Le tribunal judiciaire de Bourg-en-Bresse, statuant le 31 juillet 2025, examine une action en garantie des vices cachés. Un acheteur profane a acquis un véhicule d’occasion auprès d’un vendeur professionnel. Le véhicule s’est révélé impropre à la circulation peu après la vente. Le tribunal prononce la résolution de la vente et accorde une indemnisation complète. Il retient la présomption de connaissance des vices pesant sur le vendeur professionnel.

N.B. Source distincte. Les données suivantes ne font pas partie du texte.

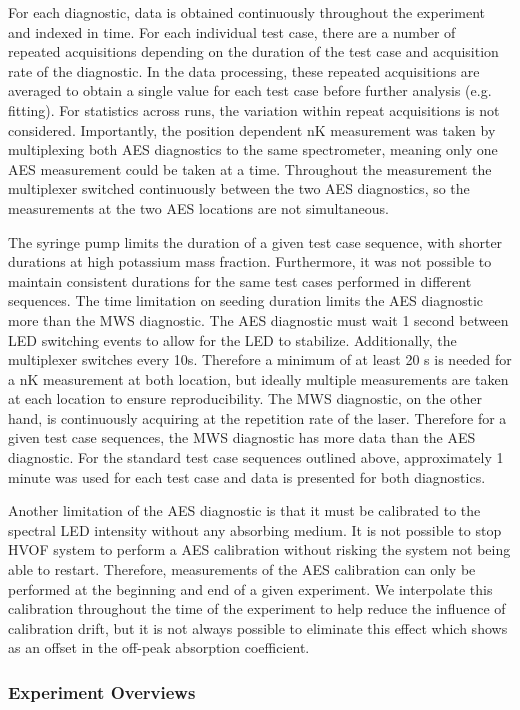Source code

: For each diagnostic, data is obtained continuously throughout the experiment and indexed in time. For each individual test case, there are a number of repeated acquisitions depending on the duration of the test case and acquisition rate of the diagnostic. In the data processing, these repeated acquisitions are averaged to obtain a single value for each test case before further analysis (e.g. fitting). For statistics across runs, the variation within repeat acquisitions is not considered. Importantly, the position dependent nK measurement was taken by multiplexing both AES diagnostics to the same spectrometer, meaning only one AES measurement could be taken at a time. Throughout the measurement the multiplexer switched continuously between the two AES diagnostics, so the measurements at the two AES locations are not simultaneous.

The syringe pump limits the duration of a given test case sequence, with shorter durations at high potassium mass fraction. Furthermore, it was not possible to maintain consistent durations for the same test cases performed in different sequences.
The time limitation on seeding duration limits the AES diagnostic more than the MWS diagnostic. The AES diagnostic must wait 1 second between LED switching events to allow for the LED to stabilize. Additionally, the multiplexer switches every 10s. Therefore a minimum of at least 20 s is needed for a nK measurement at both location, but ideally multiple measurements are taken at each location to ensure reproducibility. The MWS diagnostic, on the other hand, is continuously acquiring at the repetition rate of the laser.  Therefore for a given test case sequences, the MWS diagnostic has more data than the AES diagnostic. For the standard test case sequences outlined above, approximately 1 minute was used for each test case and data is presented for both diagnostics.

Another limitation of the AES diagnostic is that it must be calibrated to the spectral LED intensity without any absorbing medium. It is not possible to stop HVOF system to perform a AES calibration without risking the system not being able to restart. Therefore, measurements of the AES calibration can only be performed at the beginning and end of a given experiment. We interpolate this calibration throughout the time of the experiment to help reduce the influence of calibration drift, but it is not always possible to eliminate this effect which shows as an offset in the off-peak absorption coefficient.


\subsubsection{Experiment Overviews}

La caractérisation rigoureuse du vice caché
La démonstration de l’impropriété à l’usage contractuel
Le juge constate l’existence de vices cachés au sens de l’article 1641 du code civil. Les défaillances moteur et de direction étaient préexistantes à la vente. Le rapport d’expertise établit qu’elles rendaient le véhicule impropre à la circulation. L’acheteur profane a légitimement fondé sa décision sur un contrôle technique favorable. La survenance des pannes moins d’une semaine après l’acquisition est significative.
La preuve est ainsi apportée que la chose vendue présentait des défauts cachés. Ces défauts la rendaient impropre à l’usage normal attendu par l’acquéreur. Le tribunal déclare fondée l’action en garantie sur le fondement de l’article 1644. La résolution de la vente et la restitution du prix s’imposent en conséquence.
La portée de l’engagement préalable du vendeur
Le comportement du vendeur professionnel renforce la qualification de vice caché. Il avait initialement proposé un échange ou un remboursement par écrit. Cette proposition intervient après réception du premier devis de réparation. Elle constitue un aveu implicite de la gravité des dysfonctionnements constatés. Le vendeur n’a finalement pas honoré son propre engagement contractuel.
Cet élément factuel vient consolider la conviction du juge sur l’existence du vice. La mauvaise foi du professionnel se trouve indirectement établie par son attitude. La garantie légale trouve ainsi une application d’autant plus justifiée en l’espèce.
La condamnation du vendeur professionnel de mauvaise foi
L’application de la présomption de connaissance des vices
Le tribunal applique la présomption de connaissance des vices au vendeur professionnel. Il rappelle la jurisprudence constante sur l’obligation de diligence. « Il est de jurisprudence constante que les vendeurs professionnels sont tenus de connaître les vices affectant la chose vendue. Il repose ainsi sur eux une présomption de connaissance des vices. » (Motifs). Cette présomption justifie le recours à l’article 1645 du code civil.
La qualité professionnelle du vendeur est au cœur du raisonnement juridique. Elle entraîne une obligation renforcée de contrôle et d’information envers l’acheteur. Le défaut de comparution n’a pas empêché le juge de statuer au fond. Il a qualifié les faits en se fondant sur les éléments probants du dossier.
L’indemnisation intégrale des préjudices subis
Le juge accorde une réparation complète pour tous les chefs de préjudice invoqués. L’indemnisation couvre le prix d’achat et les frais accessoires directement liés. Les dépenses d’assurance et d’immatriculation du véhicule inutilisable sont remboursées. Le préjudice de jouissance est évalué forfaitairement à trois mille euros. Les frais de dépannage et de location d’un véhicule de remplacement sont également alloués.
Cette décision illustre l’étendue de la réparation en cas de vice caché connu. Le professionnel doit assumer toutes les conséquences dommageables de sa faute. La somme totale accordée dépasse largement le simple remboursement du prix payé. L’article 700 du code de procédure civile trouve aussi application pour les frais irrépétibles.